======== AVAILABLE DATA ========

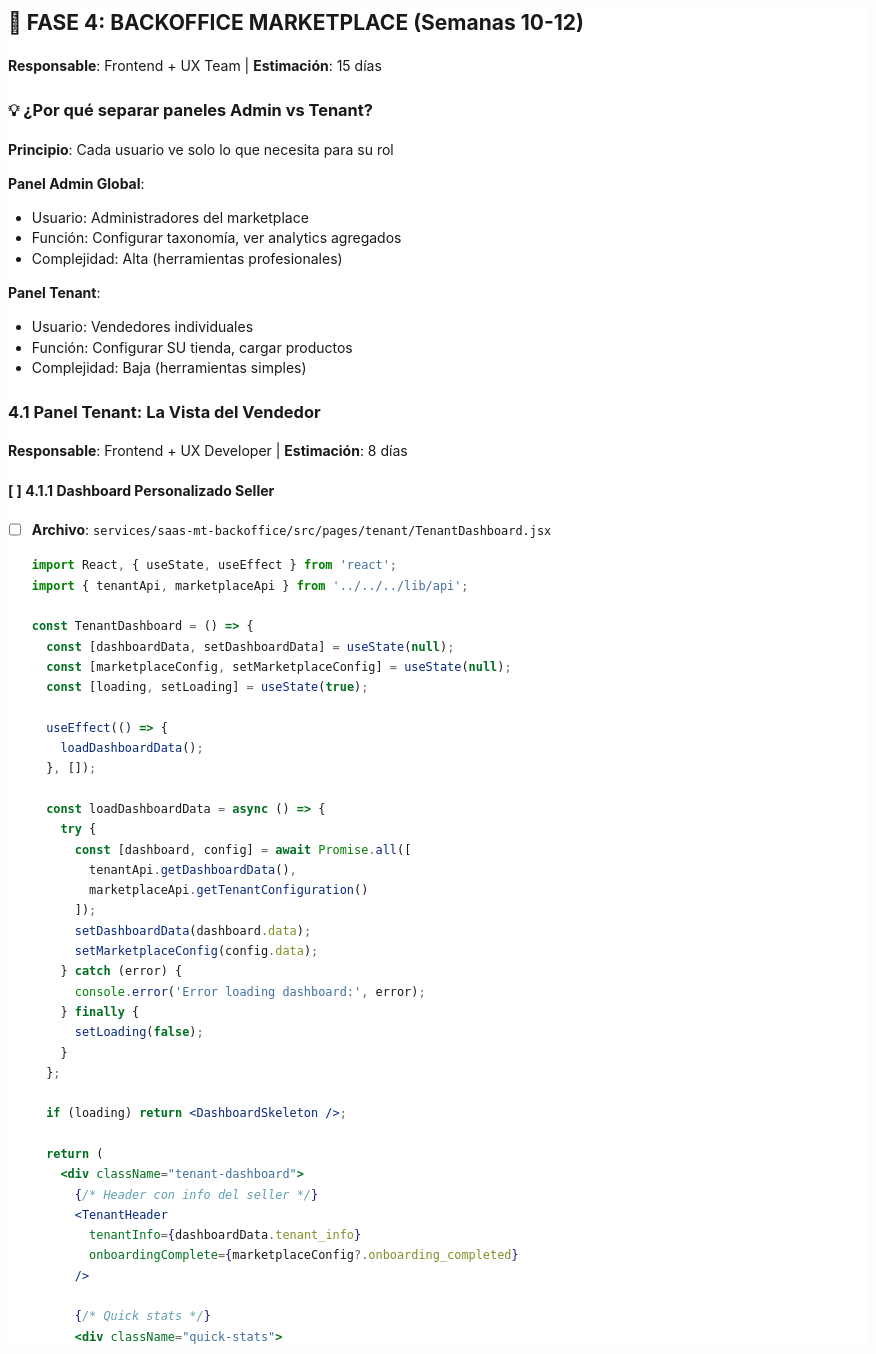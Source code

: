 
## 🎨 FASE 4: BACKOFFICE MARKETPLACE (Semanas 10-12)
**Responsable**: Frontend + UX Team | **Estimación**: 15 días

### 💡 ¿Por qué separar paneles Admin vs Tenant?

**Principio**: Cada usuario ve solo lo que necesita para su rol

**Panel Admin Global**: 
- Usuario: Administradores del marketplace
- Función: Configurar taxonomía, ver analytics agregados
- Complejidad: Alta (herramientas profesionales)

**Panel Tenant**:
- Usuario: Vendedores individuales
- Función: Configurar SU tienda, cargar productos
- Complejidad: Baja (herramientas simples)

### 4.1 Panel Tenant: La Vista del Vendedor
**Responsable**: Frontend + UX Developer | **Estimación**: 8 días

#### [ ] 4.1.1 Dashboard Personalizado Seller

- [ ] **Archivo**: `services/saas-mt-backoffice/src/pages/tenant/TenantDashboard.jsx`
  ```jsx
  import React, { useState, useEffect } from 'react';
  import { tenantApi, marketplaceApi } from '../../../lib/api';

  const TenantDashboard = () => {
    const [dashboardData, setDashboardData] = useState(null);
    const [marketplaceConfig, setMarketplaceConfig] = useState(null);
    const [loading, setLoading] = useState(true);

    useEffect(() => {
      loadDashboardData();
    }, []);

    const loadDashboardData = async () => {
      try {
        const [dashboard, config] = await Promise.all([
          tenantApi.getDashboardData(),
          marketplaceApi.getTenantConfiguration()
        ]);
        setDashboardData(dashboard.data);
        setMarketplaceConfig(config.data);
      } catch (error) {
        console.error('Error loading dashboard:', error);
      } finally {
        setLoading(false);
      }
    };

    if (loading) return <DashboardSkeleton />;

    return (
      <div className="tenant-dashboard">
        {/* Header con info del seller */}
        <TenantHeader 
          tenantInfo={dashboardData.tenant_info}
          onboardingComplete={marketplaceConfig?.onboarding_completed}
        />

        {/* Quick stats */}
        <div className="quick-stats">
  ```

========
======== AVAILABLE DATA ========

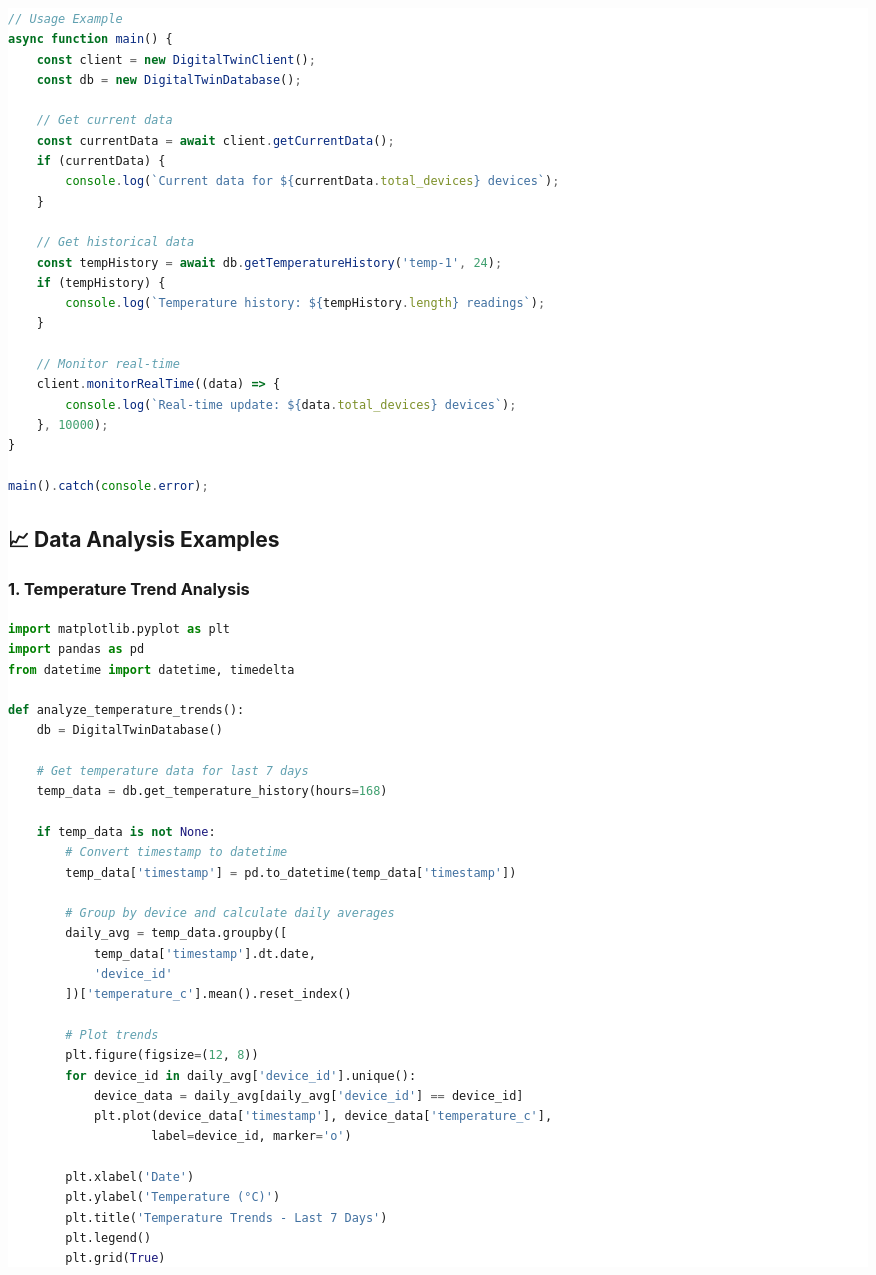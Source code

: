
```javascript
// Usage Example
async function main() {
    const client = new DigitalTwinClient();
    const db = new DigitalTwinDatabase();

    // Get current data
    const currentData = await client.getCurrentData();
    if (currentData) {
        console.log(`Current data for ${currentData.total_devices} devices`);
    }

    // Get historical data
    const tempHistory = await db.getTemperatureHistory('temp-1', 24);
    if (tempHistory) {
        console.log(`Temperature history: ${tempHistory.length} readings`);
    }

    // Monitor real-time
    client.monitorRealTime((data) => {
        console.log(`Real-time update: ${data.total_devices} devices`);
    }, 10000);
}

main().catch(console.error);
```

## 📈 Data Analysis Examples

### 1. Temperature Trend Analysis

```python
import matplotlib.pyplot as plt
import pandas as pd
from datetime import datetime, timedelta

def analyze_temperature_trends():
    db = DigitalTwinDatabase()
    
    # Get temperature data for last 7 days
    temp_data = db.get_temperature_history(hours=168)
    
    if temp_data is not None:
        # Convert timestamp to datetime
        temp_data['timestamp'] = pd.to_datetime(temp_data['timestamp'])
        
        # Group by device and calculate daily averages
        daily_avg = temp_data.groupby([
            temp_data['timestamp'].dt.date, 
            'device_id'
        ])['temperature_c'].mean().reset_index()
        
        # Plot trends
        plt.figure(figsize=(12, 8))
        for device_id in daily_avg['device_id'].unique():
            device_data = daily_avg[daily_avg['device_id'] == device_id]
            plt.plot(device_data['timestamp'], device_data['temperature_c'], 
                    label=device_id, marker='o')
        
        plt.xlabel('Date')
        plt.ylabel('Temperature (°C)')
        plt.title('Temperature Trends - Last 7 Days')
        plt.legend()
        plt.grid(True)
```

========

YOUR TASK. For the word "timestamp", count the lines in the records that contain it. Give the number and no other words.

RESPONSE. 4